この騒がしい本丸にやってきた当初は、則宗もこの状況に驚いた。なにせ見たこともない大きな白い鳥や、派手な色合いの鳥たちが集まってこの世の終わりのように鳴いているのだ。耳を塞いでも突き抜ける声量は到底我慢できるものではないのに、本丸を案内してくれた加州清光などは何も聞こえていないかのように涼しい顔をして、「あんたもそのうち慣れるよ」と笑って言った。慣れるはずないだろうと腹の底で思って数ヶ月、騒がしいことには変わりはないが不思議と気にはならなくなっていた。その頃には短刀たちの真似をして果物や水などをあげるようになり、庭に専用の椅子まで置いたのはつい最近のことだ。

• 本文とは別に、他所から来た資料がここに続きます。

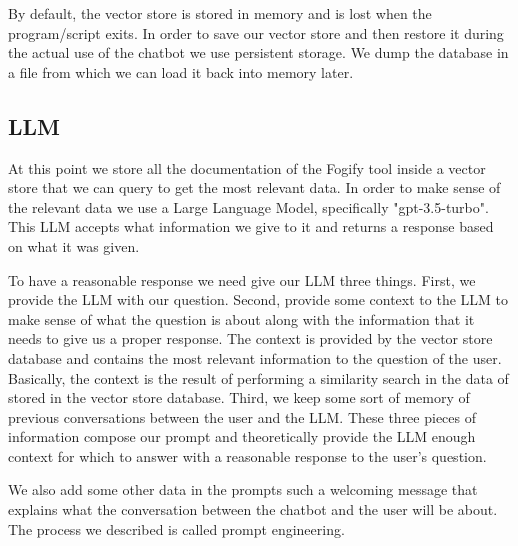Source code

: By default, the vector store is stored in memory and is lost when the
program/script exits. In order to save our vector store and then restore it
during the actual use of the chatbot we use persistent storage. We dump the
database in a file
from which we can load it back into memory later.

\subsection[short]{LLM}
At this point we store all the documentation of the Fogify tool inside a vector
store
that we can query to get the most relevant data. In order to make sense of the
relevant data we use a Large Language Model, specifically "gpt-3.5-turbo". This
LLM accepts what
information we give to it and returns a response based on what it was given.

To have a reasonable response we need give our LLM three things.
First, we provide the LLM with our question. Second, provide some
context to the LLM to make sense of what the question is about along with
the information that it needs to give us a proper response. The context is
provided by the vector store database and contains the most relevant
information to the question of the user. Basically, the context is the result
of performing
a similarity search in the data of stored in the vector store database. Third,
we
keep some sort of memory of previous conversations between the user and the
LLM. These
three pieces of information compose our prompt and theoretically provide the
LLM
enough context for which to answer with a reasonable response to the user's
question.

We also add some other data in the prompts such a welcoming message that
explains what the conversation between the chatbot and the user will be about.
The process we described is called prompt engineering.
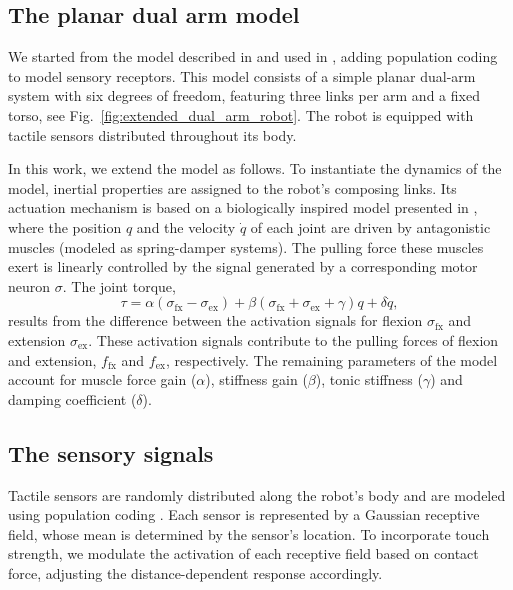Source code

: \documentclass[letterpaper, 10 pt, conference]{ieeeconf}  %
\begin{document}
\subsection{The planar dual arm model}
We started from the model described in \cite{Mannella2018Knowyourbody} and used in \cite{Marcel2022Learningreachown}, adding population coding to model sensory receptors. This model consists of a simple planar dual-arm system with six degrees of freedom, featuring three links per arm and a fixed torso, see Fig.~\ref{fig:extended_dual_arm_robot}. The robot is equipped with tactile sensors distributed throughout its body. 

In this work, we extend the model as follows. 
To instantiate the dynamics of the model, inertial properties are assigned to the robot's composing links. Its actuation mechanism is based on a biologically inspired model presented in \cite{Shim2012Chaoticexplorationlearning}, where the position $q$ and the velocity $\dot{q}$ of each joint are driven by antagonistic muscles (modeled as spring-damper systems). The pulling force these muscles exert is linearly controlled by the signal generated by a corresponding motor neuron $\sigma$. The joint torque,
\begin{equation}\label{eq:antagonistic_torque}
	\tau = \alpha \left(\sigma_\mathrm{fx} - \sigma_\mathrm{ex}\right)  + \beta \left(\sigma_\mathrm{fx} + \sigma_\mathrm{ex} + \gamma \right) q + \delta \dot{q},
\end{equation}
results from the difference between the activation signals for flexion $ \sigma_\mathrm{fx} $ and extension $\sigma_\mathrm{ex}$. These activation signals contribute to the pulling forces of flexion and extension, $ f_\mathrm{fx}$ and $f_\mathrm{ex} $, respectively. The remaining parameters of the model account for muscle force gain ($\alpha$), stiffness gain ($\beta$), tonic stiffness ($\gamma$) and damping coefficient ($\delta$).

\subsection{The sensory signals}
Tactile sensors are randomly distributed along the robot's body and are modeled using population coding \cite{Panzeri2010PopulationCoding}. Each sensor is represented by a Gaussian receptive field, whose mean is determined by the sensor's location. To incorporate touch strength, we modulate the activation of each receptive field based on contact force, adjusting the distance-dependent response accordingly.  
\end{document}
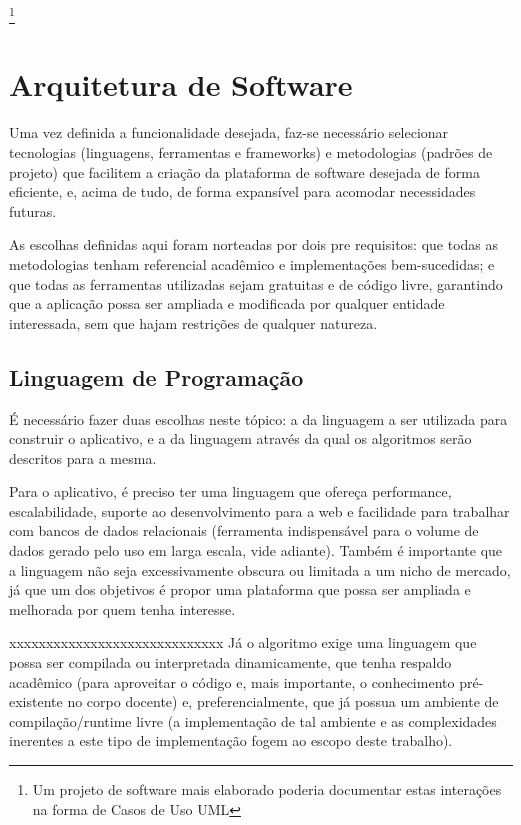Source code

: \documentclass{abnt}
\begin{document}
	\footnote{Um projeto de software mais elaborado poderia documentar estas interações na forma de Casos de Uso UML\cite{}}

\chapter {Arquitetura de Software}



Uma vez definida a funcionalidade desejada, faz-se necessário selecionar tecnologias (linguagens, ferramentas e frameworks) e metodologias (padrões de projeto) que facilitem a criação da plataforma de software desejada de forma eficiente, e, acima de tudo, de forma expansível para acomodar necessidades futuras.

	As escolhas definidas aqui foram norteadas por dois pre requisitos: que todas as metodologias tenham referencial acadêmico e implementações bem-sucedidas; e que todas as ferramentas utilizadas sejam gratuitas e de código livre, garantindo que a aplicação  possa ser ampliada e modificada por qualquer entidade interessada, sem que hajam restrições de qualquer natureza.
\section{Linguagem de Programação}
É necessário fazer duas escolhas neste tópico: a da linguagem a ser utilizada para construir o aplicativo, e a da linguagem através da qual os algoritmos serão descritos para a mesma.

Para o aplicativo, é preciso ter uma linguagem que ofereça performance, escalabilidade, suporte ao desenvolvimento para a web e facilidade para trabalhar com bancos de dados relacionais (ferramenta indispensável para o volume de dados gerado pelo uso em larga escala, vide adiante). Também é importante que a linguagem não seja excessivamente obscura ou limitada a um nicho de mercado, já que um dos objetivos é propor uma plataforma que possa ser ampliada e melhorada por quem tenha interesse.

xxxxxxxxxxxxxxxxxxxxxxxxxxxxx
	Já o algoritmo exige uma linguagem que possa ser compilada ou interpretada dinamicamente, que tenha respaldo acadêmico (para aproveitar o código e, mais importante, o conhecimento pré-existente no corpo docente) e, preferencialmente, que já possua um ambiente de compilação/runtime livre (a implementação de tal ambiente e as complexidades inerentes a este tipo de implementação fogem ao escopo deste trabalho). 
\end{document}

則宗がアーモンドが入った瓶の蓋を開けると、鳥たちは急かすように瓶をつつき、太い舌でぺたぺたと舐めている。特に気の早いやつは瓶に突っ込んだ則宗の手の横から顔を入れようと必死になっていた。つるりとした羽がこそばゆい。手を引き抜いてせっかちなやつにアーモンドを差し出せば、奪い取る勢いで嘴で受け取って足で握って食べている。行儀良く待っている鳥たちには何も持っていない方の指を出す。すると握手をする様に鋭い爪のついた指で握ってくるのだ。まるで芸のような行動は大変愛らしく、日々の辛さなどは簡単に吹き飛ばしてくれた。
「またここにいるのか」
一際大きな鳥が、ため息混じりでやってきた。この鳥は則宗よりも先に顕現しているためか、それとも鳥の名を持つためか、やってくる鳥たちは毎日アーモンドをあげている則宗よりも馴れているものもいる。ちょっとした嫉妬を覚えるほどだ。今も木にとまっていた色鮮やかな小鳥が彼の肩に降りて、顔を擦り付けている。
「爺の唯一の楽しみさ」
則宗は新たに飛んできた鳥にアーモンドを渡した。この鳥は則宗が一等気に入っていて、白露と名付けて可愛がっている。機嫌が良いと腹や頭を撫でさせてくれた。今は残念ながら機嫌が悪いようで、腹を触ろうとした指は嘴に阻まれてしまったが。
「今日は私と畑番だろう」
「やれやれ、大きな鳥と野良仕事よりもよっぽど有意義な時間なんだけどなあ……」
「私との時間は有意義ではないと」
「でかすぎる鳥はかわいくない」
瓶の蓋を閉めると、則宗に興味を失ったように鳥たちは去っていく。馴れたとはいえ、そこは所詮野生だ。代わりに近寄ってきた鳥は立っているだけで威圧感があった。
「鳥に可愛さを求めていたとは、初耳だな」
「見ろ、このピョンと出ている羽を。僕に似ていると思わないか」黄色い冠羽を指差して、跳ねた髪の一房を摘んで見せた。
「それに愛嬌があるところも」
「なるほど」後ろに着いた鳥が腕を差し出せば、白い羽を羽ばたかせ、鳥がとまった。則宗の気に入りである白露だ。代わりに小鳥は飛び立ってしまったが、白露は腕をよじ登り肩に乗り甘えた声を出している。「確かに似ている」頭を撫でると、気持ちよさそうに目を細めた。
則宗は椅子から立ち上がり、そんな二羽の姿を横目で見ると無言で畑へ向かった。